Title: Network Systems and Kuramoto Oscillators
Network systems are mathematical models for the study of cooperation, propagation, synchronization and other dynamical phenomena that arise among interconnected agents. Network systems are widespread in science as fundamental modeling tools. They also play a key growing role in technology, e.g., in the design of power grids, cooperative robotic behaviors and distributed computing algorithms. Their study pervades applied mathematics.
This talk will review established and emerging frameworks for modeling, analysis and design of network systems. I will survey the available comprehensive theory for linear network systems and then highlight selected nonlinear concepts. Next, I will focus on recent developments on the analysis of security and transmission capacity in power grids. I will review the Kuramoto model of coupled oscillators and present recent results on its synchronization behavior.

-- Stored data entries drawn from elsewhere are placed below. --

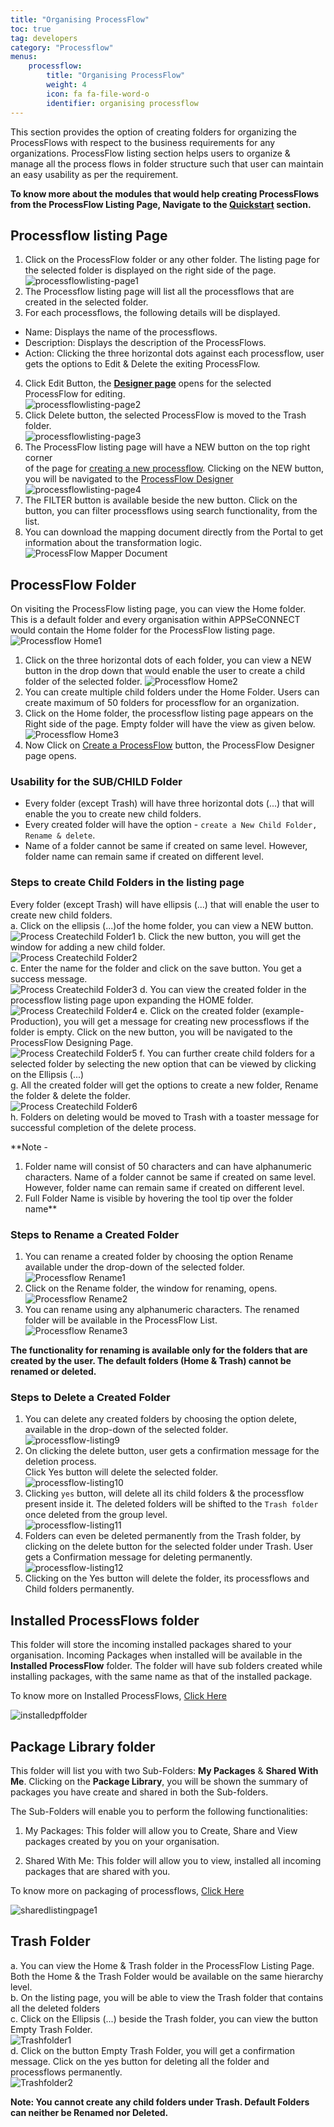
 ```yaml
---
title: "Organising ProcessFlow"
toc: true
tag: developers
category: "Processflow"
menus: 
    processflow:
        title: "Organising ProcessFlow"
        weight: 4
        icon: fa fa-file-word-o
        identifier: organising processflow
---
```


This section provides the option of creating folders for organizing the ProcessFlows with respect to the business 
requirements for any organizations. ProcessFlow listing section helps users to organize & manage all the process 
flows in folder structure such that user can maintain an easy usability as per the requirement. 

**To know more about the modules that would help creating ProcessFlows from the ProcessFlow Listing Page, Navigate to the [Quickstart](/processflow/Quickstart-guide-to-processflow/) section.**

## Processflow listing Page

1. Click on the ProcessFlow folder or any other folder. The listing page for the selected folder is displayed on the right side of the page.  
![processflowlisting-page1](/staticfiles/processflow/media/processflowlisting-page1.png)    
2. The Processflow listing page will list all the processflows that are created in the selected folder.  
3. For each processflows, the following details will be displayed.  
* Name: Displays the name of the processflows.  
* Description: Displays the description of the ProcessFlows.   
* Action: Clicking the three horizontal dots against each processflow, user gets the options to Edit & Delete the exiting ProcessFlow.     
4. Click Edit Button, the **[Designer page](/processflow/designer-processflow/)** opens for the selected ProcessFlow for editing.   
![processflowlisting-page2](/staticfiles/processflow/media/processflowlisting-page2.png)       
5. Click Delete button, the selected ProcessFlow is moved to the Trash folder.  
![processflowlisting-page3](/staticfiles/processflow/media/processflowlisting-page3.png)      
6. The ProcessFlow listing page will have a NEW button on the top right corner  
   of the page for [creating a new processflow](/processflow/creating-processflow/). Clicking on the NEW button, 
   you will be navigated to the [ProcessFlow Designer](/processflow/designer-processflow/)
![processflowlisting-page4](/staticfiles/processflow/media/processflowlisting-page4.png)   
7. The FILTER button is available beside the new button. Click on the button, you can filter processflows using search functionality, from the list.   
8. You can download the mapping document directly from the Portal to get information about the transformation logic. 
![ProcessFlow Mapper Document](/staticfiles/processflow/media/GenerateExcelDoc.png)

## ProcessFlow Folder

On visiting the ProcessFlow listing page, you can view the Home folder. This 
is a default folder and every organisation within APPSeCONNECT would contain the 
Home folder for the ProcessFlow listing page.
![Processflow Home1](../../staticfiles/processflow/media/processflow-home1.png) 
1. Click on the three horizontal dots of each folder, you can view a NEW button 
in the drop down that would enable the user to create a child folder of the selected folder.
![Processflow Home2](../../staticfiles/processflow/media/processflow-home2.png)
2. You can create multiple child folders under the Home Folder. Users can create maximum
of 50 folders for processflow for an organization.
3. Click on the Home folder, the processflow listing page appears on the 
Right side of  the page. Empty folder will have the view as given below.
![Processflow Home3](../../staticfiles/processflow/media/processflow-home1.png)
4. Now Click on [Create a ProcessFlow](/processflow/creating-and-designing-processflow/) button, the ProcessFlow Designer page opens.

### Usability for the SUB/CHILD Folder

* Every folder (except Trash) will have three horizontal dots (...) that will enable the you to create new child folders.
* Every created folder will have the option - `create a New Child Folder, Rename & delete`. 
* Name of a folder cannot be same if created on same level. However, folder name can remain same if created on different level.

### Steps to create Child Folders in the listing page

Every folder (except Trash) will have ellipsis (...) that will enable the user to create new child folders.  
a.	Click on the ellipsis (...)of the home folder, you can view a NEW button.  
![Process Createchild Folder1](../../staticfiles/processflow/media/processflow-home2.png) 
b.	Click the new button, you will get the window for adding a new child folder.   
![Process Createchild Folder2](../../staticfiles/processflow/media/process-createchild-folder2.png)  
c.	Enter the name for the folder and click on the save button. You get  a success message.  
![Process Createchild Folder3](../../staticfiles/processflow/media/process-createchild-folder3.png)
d. You can view the created folder in the processflow listing page upon expanding the HOME folder.  
![Process Createchild Folder4](../../staticfiles/processflow/media/process-createchild-folder4.png) 
e.	Click on the created folder (example- Production), you will get a message for creating new processflows if the folder is empty. 
Click on the new button, you will be navigated to the ProcessFlow Designing Page.  
![Process Createchild Folder5](../../staticfiles/processflow/media/process-createchild-folder5.png) 
f.	You can further create child folders for a selected folder by selecting the new option that can be viewed by clicking on the Ellipsis (...)  
g.	All the created folder will get the options to create a new folder, Rename the folder & delete the folder.      
![Process Createchild Folder6](../../staticfiles/processflow/media/process-createchild-folder6.png)    
h.	Folders on deleting would be moved to Trash with a toaster message for successful completion of the delete process.   


**Note - 
1) Folder name will consist of 50 characters and can have alphanumeric characters. 
Name of a folder cannot be same if created on same level. However, folder name can 
remain same if created on different level.  
2) Full Folder Name is visible by hovering the tool tip over the folder name**

### Steps to Rename a Created Folder

1. You can rename a created folder by choosing the option Rename available under
the drop-down of the selected folder.  
![Processflow Rename1](../../staticfiles/processflow/media/processflow-rename1.png)  
2. Click on the Rename folder, the window for renaming, opens.     
![Processflow Rename2](../../staticfiles/processflow/media/processflow-rename2.png) 
3. You can rename using any alphanumeric characters. The renamed folder will 
be available in the ProcessFlow List.    
![Processflow Rename3](../../staticfiles/processflow/media/processflow-rename3.png)  

**The functionality for renaming is available only for the folders that are created by the user.
The default folders (Home & Trash) cannot be renamed or deleted.**

### Steps to Delete a Created Folder

1) You can delete any created folders by choosing the option delete, available in the 
drop-down of the selected folder.  
![processflow-listing9](/staticfiles/processflow/media/processflow-listing9.png)         
2) On clicking the delete button, user gets a confirmation message for the deletion process.  
Click Yes button will delete the selected folder.  
![processflow-listing10](/staticfiles/processflow/media/processflow-listing10.png)        
3) Clicking `yes` button, will delete all its child folders & the processflow present inside it.
The deleted folders will be shifted to the `Trash folder` once deleted from the group level.  
![processflow-listing11](/staticfiles/processflow/media/processflow-listing11.png)    
4) Folders can even be deleted permanently from the Trash folder, by clicking on the delete button 
for the selected folder under Trash. User gets a Confirmation message for deleting permanently.  
![processflow-listing12](/staticfiles/processflow/media/processflow-listing12.png)     
5) Clicking on the Yes button will delete the folder, its processflows and Child folders permanently.     

## Installed ProcessFlows folder

This folder will store the incoming installed packages shared to your organisation. Incoming Packages when installed will be available in the **Installed ProcessFlow** folder.
The folder will have sub folders created while installing packages, with the same name as that of the installed package. 

To know more on Installed ProcessFlows, [Click Here](/processflow/processflow-package-installation/)

![installedpffolder](\staticfiles\processflow\media\installedpffolder.png)

## Package Library folder

This folder will list you with two Sub-Folders: **My Packages** & **Shared With Me**. Clicking on the **Package Library**, you will be shown the summary of packages you have create and shared in both the Sub-folders.

The Sub-Folders will enable you to perform the following functionalities:

1) My Packages: This folder will allow you to Create, Share and View packages created by you on your organisation.

2) Shared With Me: This folder will allow you to view, installed all incoming packages that are shared with you.

To know more on packaging of processflows, [Click Here](/processflow/processflow-packaging-overview/)

![sharedlistingpage1](\staticfiles\processflow\media\sharedlistingpage1.PNG)

## Trash Folder 

a. You can view the Home & Trash folder in the ProcessFlow Listing Page. Both the Home & the Trash Folder would be available on the same hierarchy level.     
b.	On the listing page, you will be able to view the Trash folder that contains all the deleted folders        
c.	Click on the Ellipsis (...) beside the Trash folder, you  can view the button Empty Trash Folder.     
![Trashfolder1](../../staticfiles/processflow/media/trashfolder1.png)     
d.	Click on the button Empty Trash Folder, you will get a confirmation message. Click on the yes button for deleting all the folder and processflows permanently.  
 ![Trashfolder2](../../staticfiles/processflow/media/trashfolder2.png)

**Note: You cannot create any child folders under Trash. Default Folders can neither be Renamed nor Deleted.**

Francesco Bullo is a Professor with the Mechanical Engineering Department and the Center for Control, Dynamical Systems and Computation at the University of California, Santa Barbara. He was previously associated with the University of Padova, the California Institute of Technology, and the University of Illinois. His research interests focus on network systems and distributed control with application to robotic coordination, power grids and social networks. He is the coauthor of “Geometric Control of Mechanical Systems” (Springer, 2004) and “Distributed Control of Robotic Networks” (Princeton, 2009); his forthcoming “Lectures on Network Systems” is available on his website. He received best paper awards for his work in IEEE Control Systems, Automatica, SIAM Journal on Control and Optimization, IEEE Transactions on Circuits and Systems, and IEEE Transactions on Control of Network Systems. He is a Fellow of IEEE and IFAC. He has served on the editorial boards of IEEE, SIAM, and ESAIM journals, and will serve as IEEE CSS President in 2018.